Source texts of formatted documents
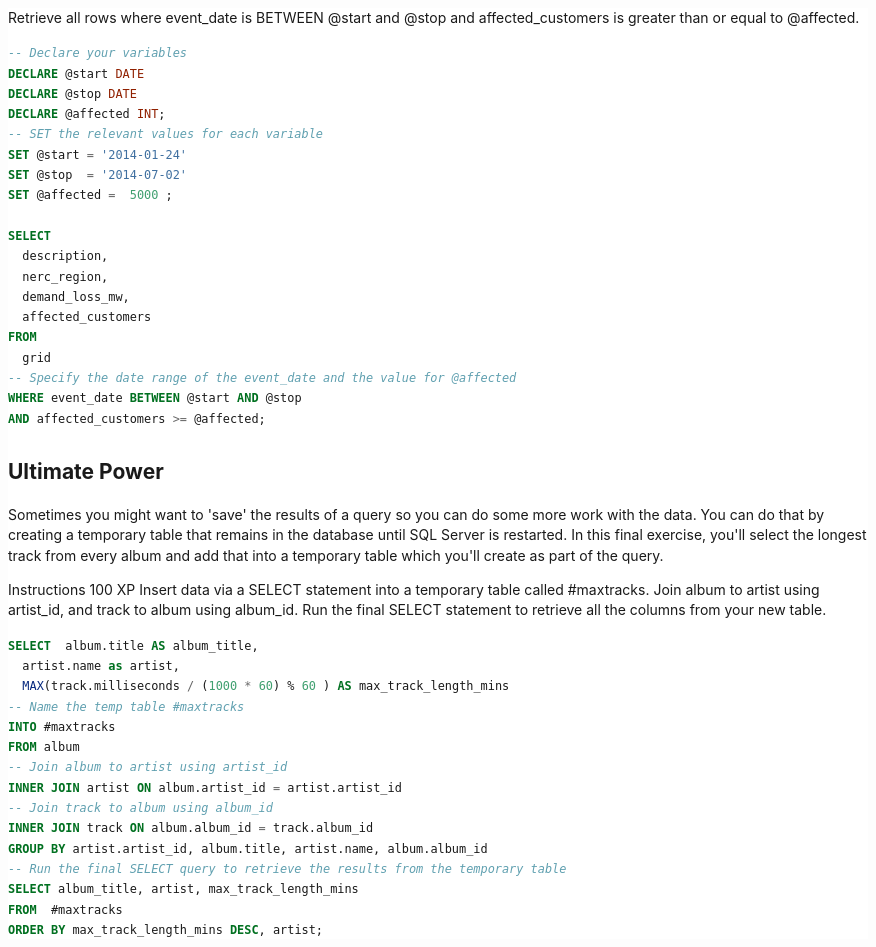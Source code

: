 Retrieve all rows where event_date is BETWEEN @start and @stop and affected_customers is greater than or equal to @affected.

```sql
-- Declare your variables
DECLARE @start DATE
DECLARE @stop DATE
DECLARE @affected INT;
-- SET the relevant values for each variable
SET @start = '2014-01-24'
SET @stop  = '2014-07-02'
SET @affected =  5000 ;

SELECT 
  description,
  nerc_region,
  demand_loss_mw,
  affected_customers
FROM 
  grid
-- Specify the date range of the event_date and the value for @affected
WHERE event_date BETWEEN @start AND @stop
AND affected_customers >= @affected;
```

## Ultimate Power
Sometimes you might want to 'save' the results of a query so you can do some more work with the data. You can do that by creating a temporary table that remains in the database until SQL Server is restarted. In this final exercise, you'll select the longest track from every album and add that into a temporary table which you'll create as part of the query.

Instructions
100 XP
Insert data via a SELECT statement into a temporary table called #maxtracks.
Join album to artist using artist_id, and track to album using album_id.
Run the final SELECT statement to retrieve all the columns from your new table.

```sql
SELECT  album.title AS album_title,
  artist.name as artist,
  MAX(track.milliseconds / (1000 * 60) % 60 ) AS max_track_length_mins
-- Name the temp table #maxtracks
INTO #maxtracks
FROM album
-- Join album to artist using artist_id
INNER JOIN artist ON album.artist_id = artist.artist_id
-- Join track to album using album_id
INNER JOIN track ON album.album_id = track.album_id
GROUP BY artist.artist_id, album.title, artist.name, album.album_id
-- Run the final SELECT query to retrieve the results from the temporary table
SELECT album_title, artist, max_track_length_mins
FROM  #maxtracks
ORDER BY max_track_length_mins DESC, artist;
```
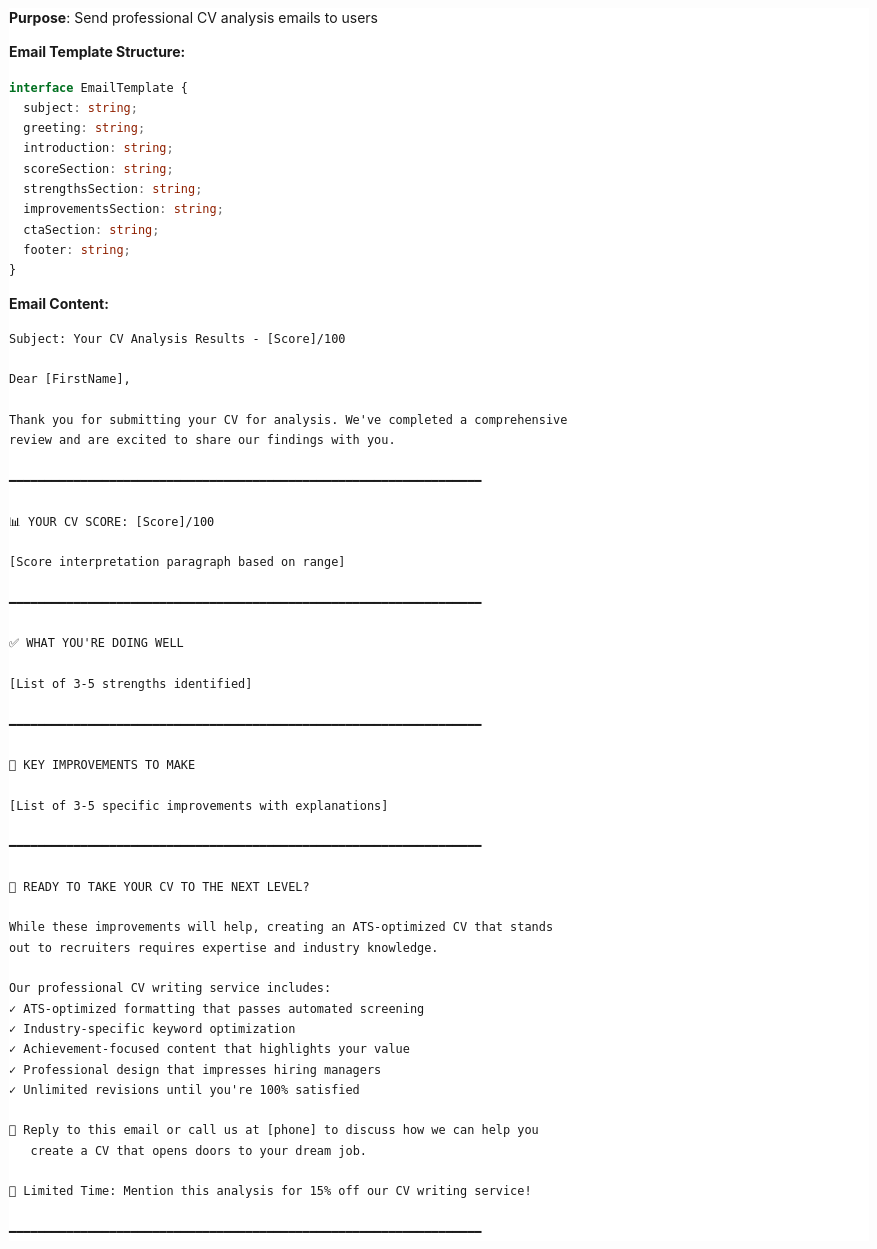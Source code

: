 **Purpose**: Send professional CV analysis emails to users

**Email Template Structure:**

```typescript
interface EmailTemplate {
  subject: string;
  greeting: string;
  introduction: string;
  scoreSection: string;
  strengthsSection: string;
  improvementsSection: string;
  ctaSection: string;
  footer: string;
}
```

**Email Content:**

```html
Subject: Your CV Analysis Results - [Score]/100

Dear [FirstName],

Thank you for submitting your CV for analysis. We've completed a comprehensive 
review and are excited to share our findings with you.

━━━━━━━━━━━━━━━━━━━━━━━━━━━━━━━━━━━━━━━━━━━━━━━━━━━━━━━━━━━━━━━━━━

📊 YOUR CV SCORE: [Score]/100

[Score interpretation paragraph based on range]

━━━━━━━━━━━━━━━━━━━━━━━━━━━━━━━━━━━━━━━━━━━━━━━━━━━━━━━━━━━━━━━━━━

✅ WHAT YOU'RE DOING WELL

[List of 3-5 strengths identified]

━━━━━━━━━━━━━━━━━━━━━━━━━━━━━━━━━━━━━━━━━━━━━━━━━━━━━━━━━━━━━━━━━━

🎯 KEY IMPROVEMENTS TO MAKE

[List of 3-5 specific improvements with explanations]

━━━━━━━━━━━━━━━━━━━━━━━━━━━━━━━━━━━━━━━━━━━━━━━━━━━━━━━━━━━━━━━━━━

🚀 READY TO TAKE YOUR CV TO THE NEXT LEVEL?

While these improvements will help, creating an ATS-optimized CV that stands 
out to recruiters requires expertise and industry knowledge.

Our professional CV writing service includes:
✓ ATS-optimized formatting that passes automated screening
✓ Industry-specific keyword optimization
✓ Achievement-focused content that highlights your value
✓ Professional design that impresses hiring managers
✓ Unlimited revisions until you're 100% satisfied

📧 Reply to this email or call us at [phone] to discuss how we can help you 
   create a CV that opens doors to your dream job.

💼 Limited Time: Mention this analysis for 15% off our CV writing service!

━━━━━━━━━━━━━━━━━━━━━━━━━━━━━━━━━━━━━━━━━━━━━━━━━━━━━━━━━━━━━━━━━━

```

● Work task: Write down again, exactly as given, only the lines above that fall from the line with "## Ultimate Power" to the line with "Insert data via", inclusive.

● Result of this exercise:
## Ultimate Power
Sometimes you might want to 'save' the results of a query so you can do some more work with the data. You can do that by creating a temporary table that remains in the database until SQL Server is restarted. In this final exercise, you'll select the longest track from every album and add that into a temporary table which you'll create as part of the query.

Instructions
100 XP
Insert data via a SELECT statement into a temporary table called #maxtracks.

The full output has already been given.